The same fate may yet befall Cillian Murphy. Particularly when he hits the Hollywood A-list after appearing as the main villain in the next Batman movie. Then again, Cillian himself is so aware of such pitfalls that when it comes to the option of whether to be a celebrity or an actor, open to all thespians at the start of their careers, he's already chosen the latter, claiming he has "no desire at all to be a personality." That's why he doesn't "do live TV," limits his press interviews, and refuses to lay out his private life for all to see.
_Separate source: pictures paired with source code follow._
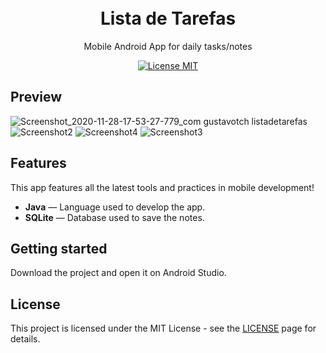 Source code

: <h1 align="center">
<br>
Lista de Tarefas
</h1>

<p align="center">Mobile Android App for daily tasks/notes</p>

<p align="center">
  <a href="https://opensource.org/licenses/MIT">
    <img src="https://img.shields.io/badge/License-MIT-blue.svg" alt="License MIT">
  </a>
 <br>
</p>


## Preview

![Screenshot_2020-11-28-17-53-27-779_com gustavotch listadetarefas](https://user-images.githubusercontent.com/65514572/100525946-0d72f500-31a3-11eb-87d9-258132e4b3d2.jpg)
 ![Screenshot2](https://user-images.githubusercontent.com/65514572/100526024-11534700-31a4-11eb-8b57-57557f580e35.jpg) 
![Screenshot4](https://user-images.githubusercontent.com/65514572/100526036-2a5bf800-31a4-11eb-8d80-e99413b00cfa.jpg) ![Screenshot3](https://user-images.githubusercontent.com/65514572/100526043-35168d00-31a4-11eb-8451-04f1546e3124.jpg)


## Features
[//]: # (Add the features of your project here:)
This app features all the latest tools and practices in mobile development!

- **Java** — Language used to develop the app.
- **SQLite** — Database used to save the notes.


## Getting started

Download the project and open it on Android Studio.


## License

This project is licensed under the MIT License - see the [LICENSE](https://opensource.org/licenses/MIT) page for details.
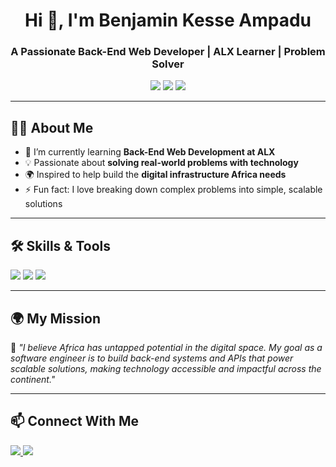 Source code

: <!-- Profile Header with Banner -->
<h1 align="center">Hi 👋, I'm Benjamin Kesse Ampadu</h1>
<h3 align="center">A Passionate Back-End Web Developer | ALX Learner | Problem Solver</h3>

<p align="center">
  <img src="https://img.shields.io/badge/Focus-Backend%20APIs-blue" />
  <img src="https://img.shields.io/badge/Goal-Building%20Africa's%20Digital%20Infrastructure-green" />
  <img src="https://img.shields.io/badge/Learning-ALX%20SE%20Program-orange" />
</p>

---

<!-- About Me -->
## 🙋‍♂️ About Me  

- 🌱 I’m currently learning **Back-End Web Development at ALX**
- 💡 Passionate about **solving real-world problems with technology**
- 🌍 Inspired to help build the **digital infrastructure Africa needs**
- ⚡ Fun fact: I love breaking down complex problems into simple, scalable solutions

---

<!-- Skills -->
## 🛠️ Skills & Tools  

<p align="left">
  <img src="https://img.shields.io/badge/Code-Python-blue" />
  <img src="https://img.shields.io/badge/Database-PostgreSQL-green" />
  <img src="https://img.shields.io/badge/Database-MySQL-orange" />
</p>

---

<!-- Inspiration & Mission -->
## 🌍 My Mission  

💭 *"I believe Africa has untapped potential in the digital space. My goal as a software engineer is to build back-end systems and APIs that power scalable solutions, making technology accessible and impactful across the continent."*

---

<!-- Contact -->
## 📫 Connect With Me  

<p align="left">
  <a href="https://www.linkedin.com/in/benjamin-ampadu-0a471427a?lipi=urn%3Ali%3Apage%3Ad_flagship3_profile_view_base_contact_details%3BlsFiS80tTfGzKToHsHxYsg%3D%3D" target="_blank">
    <img src="https://img.shields.io/badge/LinkedIn-Profile-blue?logo=linkedin" />
  </a>
  <a href="mailto:ampadubenjaminkesse@gmail.com">
    <img src="https://img.shields.io/badge/Email-Contact%20Me-red?logo=gmail" />
  </a>
</p>
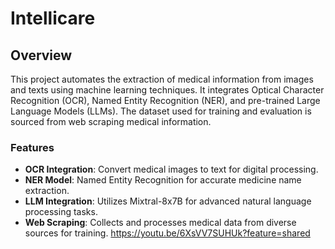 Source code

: # Intellicare

## Overview

This project automates the extraction of medical information from images and texts using machine learning techniques. It integrates Optical Character Recognition (OCR), Named Entity Recognition (NER), and pre-trained Large Language Models (LLMs). The dataset used for training and evaluation is sourced from web scraping medical information.

### Features

- **OCR Integration**: Convert medical images to text for digital processing.
- **NER Model**: Named Entity Recognition for accurate medicine name extraction.
- **LLM Integration**: Utilizes Mixtral-8x7B for advanced natural language processing tasks.
- **Web Scraping**: Collects and processes medical data from diverse sources for training.
https://youtu.be/6XsVV7SUHUk?feature=shared
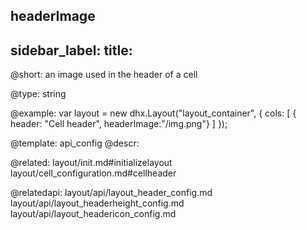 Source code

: headerImage
---
sidebar_label: 
title: 
---          

@short: 
an image used in the header of a cell




@type: string

@example: 
var layout = new dhx.Layout("layout_container", {
    cols: [
      { header: "Cell header", headerImage:"/img.png"}
    ]
});


@template:	api_config
@descr: 

@related: layout/init.md#initializelayout
layout/cell_configuration.md#cellheader

@relatedapi: 
layout/api/layout_header_config.md
layout/api/layout_headerheight_config.md
layout/api/layout_headericon_config.md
Indeed, until this interview, Cillian had rarely spoken in public about his love life and does so here with great reservations.
Yet, tellingly, despite this reticence in relation to discussing the more private parts of his life, Cillian Murphy is quite willing to flash his private parts on screen, as he did during the opening scene of 28 Days Later... Does he see any contradiction in all this? "Not at all." And "no thanks" is his good-humoured response when I offer to rearrange his facial features.
But more seriously, Cillian's commitment to acting can be traced back to the day he took a drama class in Presentation College, Cork, and first got that "shiver up the spine" and a "high" that he now says is "like drugs or good sex." Beyond all the bullshit that's bound to surround the guy as his star rises, it's that initial "purity of feeling" he hopes to remain true to. This is part of the reason he's chosen to work with "the best director around", Garry Hynes, in her eagerly awaited production of The Playboy of the Western World.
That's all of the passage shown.